[Start of section]

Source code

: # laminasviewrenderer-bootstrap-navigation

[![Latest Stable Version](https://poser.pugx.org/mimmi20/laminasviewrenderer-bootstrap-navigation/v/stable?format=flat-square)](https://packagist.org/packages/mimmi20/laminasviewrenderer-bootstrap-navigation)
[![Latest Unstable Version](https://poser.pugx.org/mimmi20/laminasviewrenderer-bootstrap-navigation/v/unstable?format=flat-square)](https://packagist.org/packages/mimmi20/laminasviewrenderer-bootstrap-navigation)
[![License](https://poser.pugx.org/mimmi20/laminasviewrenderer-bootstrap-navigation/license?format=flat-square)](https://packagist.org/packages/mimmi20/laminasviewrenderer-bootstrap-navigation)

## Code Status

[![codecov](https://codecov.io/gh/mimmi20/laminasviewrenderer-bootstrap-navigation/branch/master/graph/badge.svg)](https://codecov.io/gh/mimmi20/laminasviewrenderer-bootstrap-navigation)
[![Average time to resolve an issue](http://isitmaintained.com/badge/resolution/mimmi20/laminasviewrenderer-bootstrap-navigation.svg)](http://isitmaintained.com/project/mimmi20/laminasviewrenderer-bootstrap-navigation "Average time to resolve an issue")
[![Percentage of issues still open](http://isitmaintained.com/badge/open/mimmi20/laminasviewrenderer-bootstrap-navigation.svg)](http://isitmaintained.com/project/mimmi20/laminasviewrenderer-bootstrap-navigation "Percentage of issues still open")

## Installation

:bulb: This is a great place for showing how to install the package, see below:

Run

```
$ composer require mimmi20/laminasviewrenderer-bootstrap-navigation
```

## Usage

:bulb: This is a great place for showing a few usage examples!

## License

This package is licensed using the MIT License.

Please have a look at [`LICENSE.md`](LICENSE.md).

[End of section]

Task item: Search the listing for the string "pugx". Copy each line where it is found.

Reply to the exercise:
[![Latest Stable Version](https://poser.pugx.org/mimmi20/laminasviewrenderer-bootstrap-navigation/v/stable?format=flat-square)](https://packagist.org/packages/mimmi20/laminasviewrenderer-bootstrap-navigation)
[![Latest Unstable Version](https://poser.pugx.org/mimmi20/laminasviewrenderer-bootstrap-navigation/v/unstable?format=flat-square)](https://packagist.org/packages/mimmi20/laminasviewrenderer-bootstrap-navigation)
[![License](https://poser.pugx.org/mimmi20/laminasviewrenderer-bootstrap-navigation/license?format=flat-square)](https://packagist.org/packages/mimmi20/laminasviewrenderer-bootstrap-navigation)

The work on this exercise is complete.